Gathering RSS Feeds using Visual Studio and RSS.NET

If you would like to learn how to build and customize your very own Windows service to retrieve posts from multiple RSS feeds, and then store those posts in a SQL Server database, let John Papa guide you through his tutorial.

Integrating RSS feeds into applications has become very popular. There are several tools (such as Microsoft Outlook 2007) available to read blogs and news from RSS feeds. There are also some tools available (such as RSS.NET and the ASP.NET team’s RSS Toolkit) that can aid you in the development of customizing feeds in your applications. This article will use the RSS.NET assembly, which can be freely downloaded and used from http://www.rssdotnet.com/ [editor’s note: this library has been deprecated].

Application overview

This article will explain how to create a custom Windows Service that retrieves posts from multiple RSS feeds and then stores them in a SQL Server database. Once you store the posts in the database you can then retrieve them and display them on a web site, so you can combine multiple feeds and their posts in a list on a web page, or perhaps in a WinForm application. When the Windows Service retrieves the posts from each RSS feed, it filters out any duplicate posts before saving them to the database.

NOTE:
All source code for the Windows Service is available to be downloaded as well as the SQL scripts to generate the database in SQL Server. See the CODE DOWNLOAD link in the header of this article.

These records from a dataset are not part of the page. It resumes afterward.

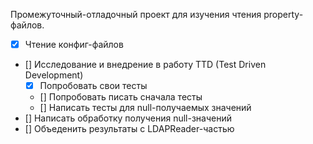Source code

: Промежуточный-отладочный проект для изучения чтения property-файлов.

- [x] Чтение конфиг-файлов
- [] Исследование и внедрение в работу TTD (Test Driven Development)
  - [x] Попробовать свои тесты
  - [] Попробовать писать сначала тесты
  - [] Написать тесты для null-получаемых значений
- [] Написать обработку получения null-значений
- [] Объеденить результаты c LDAPReader-частью

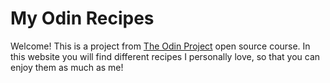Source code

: # My Odin Recipes

Welcome! This is a project from [The Odin Project](https://www.theodinproject.com/)
open source course.
In this website you will find different recipes I personally love,
so that you can enjoy them as much as me!

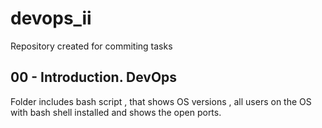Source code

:# devops_ii

Repository created for commiting tasks 

## 00 - Introduction. DevOps

Folder includes bash script , that shows OS versions , all users on the OS with bash shell installed and shows the open ports.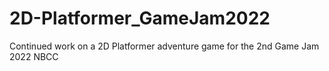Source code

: # 2D-Platformer_GameJam2022
Continued work on a 2D Platformer adventure game for the 2nd Game Jam 2022 NBCC
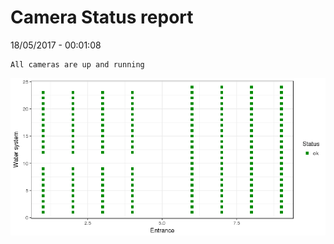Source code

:Camera Status report
================
18/05/2017 - 00:01:08

    All cameras are up and running

![](camreport_files/figure-markdown_github/unnamed-chunk-2-1.png)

Figure 1 shows a high level overview of the application. The Windows service will poll a list of RSS feeds using the RSS.NET toolkit at a defined interval. The list of RSS feeds and their URLs are stored in a local SQL Server DB. Using the RSS.NET library, each feed’s posts are retrieved and examined. Duplicate posts are ignored, but new posts are inserted into a SQL Server database.

388-Figure1.gif

Figure 1 – Gathering posts from feeds

Setting up the database

You can execute the entire database setup script from the DBScript.sql file in the zipped code file attached to this article. The database is used to store two tables:

  • Feed – a list of feeds that will be polled for their posts
  • Post – a list of the posts for each feed

The tables and their basic schema are shown in Figure 2.

388-Figure2.gif

Figure 2 – The BlogRoll Database

The DBScript.sql file first sets up the SQL Server database and names it BlogRoll. You will want to adjust the location of the data and log files on your PC to a place besides C:\. Once the BlogRoll database is created, the Feed and Post tables are created. The Feed table stores the title of the feed, the sequence in which the feed should be polled in regard to other feeds, as well as the URL of the feed.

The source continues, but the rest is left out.